Хотя я даже не пытался как-то объяснить свое отсутствие по вечерам в течение такого долгого времени, мне казалось, что Ганна ничего не подозревает. В один прекрасный день я обнаружил, что это не так: однажды она увидела меня с Бетти в кафе «Эльзахоф», где мы нередко встречались после закрытия магазина, а два дня спустя — в очереди за билетами у кинотеатра «Космос». Ганна вела себя очень странно, смотрела куда-то мимо меня, словно мы незнакомы, и я не знал, как мне быть. Я машинально кивнул ей, подвинулся, чувствуя руку Бетти в своей, еще на шаг к кассе и — хотя теперь это кажется мне невероятным — все же пошел в кино. После сеанса, во время которого я взвешивал предстоящие мне упреки и готовился к защите, я взял такси, чтобы поскорее добраться до дому, как будто этим можно было еще что-то поправить или предотвратить. Поскольку Ганна не произнесла ни слова, я выпалил заученный текст. Она упрямо молчала, словно я говорил о вещах, для нее посторонних. Наконец она все-таки открыла рот и робко сказала, чтобы я все же подумал о ребенке. «Ради Пупса…» — она произнесла это имя! Ее смущение сразило меня — я просил у нее прощения, валялся в ногах, заклинал, что «больше никогда», и я действительно больше никогда не виделся с Бетти. Сам не знаю зачем, я написал ей два письма, которым она, конечно, не придала значения. Ответа я не получил, да и не ждал его. Можно было подумать, что я адресую эти письма самому себе или Ганне — я излил в них душу, как не изливал еще никому. Иногда я боялся, что Бетти начнет меня шантажировать. Но как? И послал ей денег. Как бы она могла меня шантажировать — ведь Ганна все знала?
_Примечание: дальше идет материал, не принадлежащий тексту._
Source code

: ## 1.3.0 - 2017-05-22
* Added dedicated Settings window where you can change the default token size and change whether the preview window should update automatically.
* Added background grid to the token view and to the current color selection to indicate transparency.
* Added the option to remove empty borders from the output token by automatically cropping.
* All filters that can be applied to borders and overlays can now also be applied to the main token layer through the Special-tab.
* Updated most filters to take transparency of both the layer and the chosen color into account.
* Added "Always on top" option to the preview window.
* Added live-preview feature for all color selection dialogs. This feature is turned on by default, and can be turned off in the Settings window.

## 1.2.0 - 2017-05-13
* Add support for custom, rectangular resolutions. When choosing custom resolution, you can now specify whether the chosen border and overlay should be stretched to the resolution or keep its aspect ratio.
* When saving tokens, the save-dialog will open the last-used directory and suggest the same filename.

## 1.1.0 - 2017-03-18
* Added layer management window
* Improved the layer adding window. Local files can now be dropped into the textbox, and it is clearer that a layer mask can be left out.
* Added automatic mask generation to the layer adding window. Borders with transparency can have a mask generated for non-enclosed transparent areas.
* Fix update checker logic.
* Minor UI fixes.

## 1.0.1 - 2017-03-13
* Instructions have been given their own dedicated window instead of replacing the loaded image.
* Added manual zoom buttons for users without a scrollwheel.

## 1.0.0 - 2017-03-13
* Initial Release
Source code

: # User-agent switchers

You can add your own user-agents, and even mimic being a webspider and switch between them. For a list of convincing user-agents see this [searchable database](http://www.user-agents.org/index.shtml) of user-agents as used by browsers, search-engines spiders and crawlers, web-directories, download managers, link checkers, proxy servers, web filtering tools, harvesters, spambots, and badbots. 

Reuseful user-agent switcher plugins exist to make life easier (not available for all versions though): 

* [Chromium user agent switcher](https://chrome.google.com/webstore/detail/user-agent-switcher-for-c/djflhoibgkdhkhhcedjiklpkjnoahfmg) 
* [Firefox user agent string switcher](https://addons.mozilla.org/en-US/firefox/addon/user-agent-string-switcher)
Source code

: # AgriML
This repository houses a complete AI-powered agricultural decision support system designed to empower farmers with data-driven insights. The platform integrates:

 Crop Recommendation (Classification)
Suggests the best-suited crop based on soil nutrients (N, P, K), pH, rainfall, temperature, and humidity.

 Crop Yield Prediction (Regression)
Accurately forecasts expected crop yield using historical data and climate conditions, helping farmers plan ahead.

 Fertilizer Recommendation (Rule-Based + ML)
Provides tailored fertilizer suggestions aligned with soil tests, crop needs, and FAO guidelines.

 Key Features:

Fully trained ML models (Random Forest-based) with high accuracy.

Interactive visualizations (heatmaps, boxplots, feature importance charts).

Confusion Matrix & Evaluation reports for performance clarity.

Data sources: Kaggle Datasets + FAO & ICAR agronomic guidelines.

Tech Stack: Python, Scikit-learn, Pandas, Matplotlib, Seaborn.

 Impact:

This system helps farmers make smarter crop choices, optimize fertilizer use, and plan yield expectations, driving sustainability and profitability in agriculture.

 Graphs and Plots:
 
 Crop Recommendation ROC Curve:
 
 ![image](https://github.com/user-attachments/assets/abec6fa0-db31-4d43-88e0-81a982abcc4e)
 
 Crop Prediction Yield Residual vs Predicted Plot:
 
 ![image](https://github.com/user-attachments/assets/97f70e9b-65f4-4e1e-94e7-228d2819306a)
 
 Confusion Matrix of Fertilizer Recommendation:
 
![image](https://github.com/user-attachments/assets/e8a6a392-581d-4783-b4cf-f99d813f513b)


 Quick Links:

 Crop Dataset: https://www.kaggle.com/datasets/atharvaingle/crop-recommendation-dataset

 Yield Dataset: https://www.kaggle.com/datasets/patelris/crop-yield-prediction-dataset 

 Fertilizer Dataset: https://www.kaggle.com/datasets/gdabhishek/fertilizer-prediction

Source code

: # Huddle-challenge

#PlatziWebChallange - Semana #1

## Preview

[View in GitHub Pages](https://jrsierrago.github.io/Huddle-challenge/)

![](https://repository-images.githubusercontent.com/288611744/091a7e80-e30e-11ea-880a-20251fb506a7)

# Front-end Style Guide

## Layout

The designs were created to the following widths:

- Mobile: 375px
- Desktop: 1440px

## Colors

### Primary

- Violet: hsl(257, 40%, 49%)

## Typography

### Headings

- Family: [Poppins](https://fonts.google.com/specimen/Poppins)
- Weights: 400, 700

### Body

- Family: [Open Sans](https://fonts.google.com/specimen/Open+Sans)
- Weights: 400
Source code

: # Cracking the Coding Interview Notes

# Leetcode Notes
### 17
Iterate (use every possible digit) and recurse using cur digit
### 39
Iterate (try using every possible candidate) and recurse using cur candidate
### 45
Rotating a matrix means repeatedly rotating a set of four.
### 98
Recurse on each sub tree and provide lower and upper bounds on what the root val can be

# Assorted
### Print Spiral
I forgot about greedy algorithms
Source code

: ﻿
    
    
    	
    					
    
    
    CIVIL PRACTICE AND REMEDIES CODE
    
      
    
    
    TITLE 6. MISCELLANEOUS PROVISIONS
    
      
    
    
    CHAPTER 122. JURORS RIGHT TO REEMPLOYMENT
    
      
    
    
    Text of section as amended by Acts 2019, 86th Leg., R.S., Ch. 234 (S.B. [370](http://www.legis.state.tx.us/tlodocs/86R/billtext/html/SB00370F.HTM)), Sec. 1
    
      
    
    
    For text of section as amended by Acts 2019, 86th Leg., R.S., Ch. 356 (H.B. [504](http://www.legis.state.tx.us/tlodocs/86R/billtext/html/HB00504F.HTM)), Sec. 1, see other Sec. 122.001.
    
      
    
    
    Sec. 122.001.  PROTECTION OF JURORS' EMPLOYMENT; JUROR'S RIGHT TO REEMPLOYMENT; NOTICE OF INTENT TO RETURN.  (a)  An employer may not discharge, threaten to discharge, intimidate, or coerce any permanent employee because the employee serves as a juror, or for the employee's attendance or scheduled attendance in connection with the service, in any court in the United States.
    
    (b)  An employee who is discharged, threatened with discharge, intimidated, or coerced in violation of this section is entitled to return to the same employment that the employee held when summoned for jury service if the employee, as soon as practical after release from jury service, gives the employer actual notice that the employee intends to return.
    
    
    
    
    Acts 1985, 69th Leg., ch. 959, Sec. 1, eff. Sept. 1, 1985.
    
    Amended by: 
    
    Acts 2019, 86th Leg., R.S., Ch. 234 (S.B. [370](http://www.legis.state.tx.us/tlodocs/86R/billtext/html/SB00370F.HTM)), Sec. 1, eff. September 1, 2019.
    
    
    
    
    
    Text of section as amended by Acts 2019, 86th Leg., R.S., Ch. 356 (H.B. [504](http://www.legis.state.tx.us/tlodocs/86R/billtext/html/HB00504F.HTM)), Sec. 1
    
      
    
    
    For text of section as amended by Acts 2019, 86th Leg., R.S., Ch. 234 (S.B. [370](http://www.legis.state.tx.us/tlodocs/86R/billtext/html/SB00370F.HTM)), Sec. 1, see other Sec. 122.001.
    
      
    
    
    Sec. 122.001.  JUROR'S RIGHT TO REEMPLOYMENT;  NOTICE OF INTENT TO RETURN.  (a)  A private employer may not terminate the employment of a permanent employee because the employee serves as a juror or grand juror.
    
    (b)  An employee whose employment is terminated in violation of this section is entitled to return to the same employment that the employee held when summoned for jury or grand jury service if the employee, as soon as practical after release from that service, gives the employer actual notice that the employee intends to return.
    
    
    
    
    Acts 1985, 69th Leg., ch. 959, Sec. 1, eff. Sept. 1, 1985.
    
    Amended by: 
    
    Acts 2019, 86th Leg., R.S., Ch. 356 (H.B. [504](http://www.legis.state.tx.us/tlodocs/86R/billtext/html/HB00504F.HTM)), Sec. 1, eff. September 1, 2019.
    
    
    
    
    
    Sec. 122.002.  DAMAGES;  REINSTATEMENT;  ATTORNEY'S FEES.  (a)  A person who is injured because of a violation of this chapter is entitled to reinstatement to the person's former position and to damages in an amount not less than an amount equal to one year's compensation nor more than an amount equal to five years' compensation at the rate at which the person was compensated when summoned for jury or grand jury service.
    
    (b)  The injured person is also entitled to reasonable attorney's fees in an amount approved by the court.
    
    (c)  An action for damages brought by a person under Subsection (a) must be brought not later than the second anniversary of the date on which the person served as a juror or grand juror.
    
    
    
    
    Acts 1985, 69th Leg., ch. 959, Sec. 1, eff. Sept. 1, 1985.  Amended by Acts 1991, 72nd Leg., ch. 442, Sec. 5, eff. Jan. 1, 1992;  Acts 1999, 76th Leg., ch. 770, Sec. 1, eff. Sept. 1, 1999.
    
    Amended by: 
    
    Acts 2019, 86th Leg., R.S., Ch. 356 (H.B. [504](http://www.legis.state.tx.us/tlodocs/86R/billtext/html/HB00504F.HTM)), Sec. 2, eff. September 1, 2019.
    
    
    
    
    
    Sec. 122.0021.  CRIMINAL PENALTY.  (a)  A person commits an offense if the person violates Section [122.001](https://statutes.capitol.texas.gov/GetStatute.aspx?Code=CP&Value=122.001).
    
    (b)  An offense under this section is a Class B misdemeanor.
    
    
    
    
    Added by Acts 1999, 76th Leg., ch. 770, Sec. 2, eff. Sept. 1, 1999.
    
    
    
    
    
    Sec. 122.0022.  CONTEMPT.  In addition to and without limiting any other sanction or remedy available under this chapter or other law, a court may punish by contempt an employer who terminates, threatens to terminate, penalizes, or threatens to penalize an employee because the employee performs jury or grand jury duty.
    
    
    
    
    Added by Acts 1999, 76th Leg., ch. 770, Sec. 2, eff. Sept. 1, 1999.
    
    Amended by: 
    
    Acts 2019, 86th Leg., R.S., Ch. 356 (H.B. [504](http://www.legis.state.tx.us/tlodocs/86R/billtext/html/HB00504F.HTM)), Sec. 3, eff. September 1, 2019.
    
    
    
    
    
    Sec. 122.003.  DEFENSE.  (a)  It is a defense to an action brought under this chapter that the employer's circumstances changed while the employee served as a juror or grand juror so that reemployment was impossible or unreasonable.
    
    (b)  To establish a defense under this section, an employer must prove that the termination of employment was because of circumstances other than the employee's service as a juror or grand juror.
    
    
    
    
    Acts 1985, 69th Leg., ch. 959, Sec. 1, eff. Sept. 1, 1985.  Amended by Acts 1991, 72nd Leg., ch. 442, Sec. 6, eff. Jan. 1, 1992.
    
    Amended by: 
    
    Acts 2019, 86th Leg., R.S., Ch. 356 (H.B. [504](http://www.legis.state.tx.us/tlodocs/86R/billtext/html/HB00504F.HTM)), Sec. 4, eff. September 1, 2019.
Какая путаница. Какая пустота.
Как мужчина я чувствовал себя выхолощенным, бессильным и хотел остаться таким навсегда. Если за мной есть долг, он будет списан. Избавиться от власти пола и ждать конца, пусть он приходит — конец!
Но во всем случившемся главное не я и Ганна или Пупс, главное здесь — отец и сын, вина и смерть.
В одной книге я прочел однажды слова: «Небо не имеет обыкновения поддерживать человека». Хорошо бы всем узнать это изречение, где говорится о дурных повадках неба. О да, оно и впрямь не имеет обыкновения посмотреть вниз, подать знак смятенным людям, живущим под его владычеством. Уж во всяком случае, оно не сделает ничего такого, когда происходит мрачная драма, где и оно играет свою роль — это выдуманное людьми небесное провидение. Отец и сын. Сын — в самом этом явлении есть нечто непостижимое. Мне теперь часто приходят в голову такие слова, ибо для этого темного дела ясных слов не найдешь; когда об этом думаешь, теряешь рассудок. Темное дело: ибо вначале было мое семя, неразличимое и мерзкое мне самому, потом — кровь Ганны, питавшая ребенка и излившаяся при его рождении; все вместе — темное дело. И завершилось оно кровью — его ослепительно алой детской кровью, брызнувшей из раны в голове.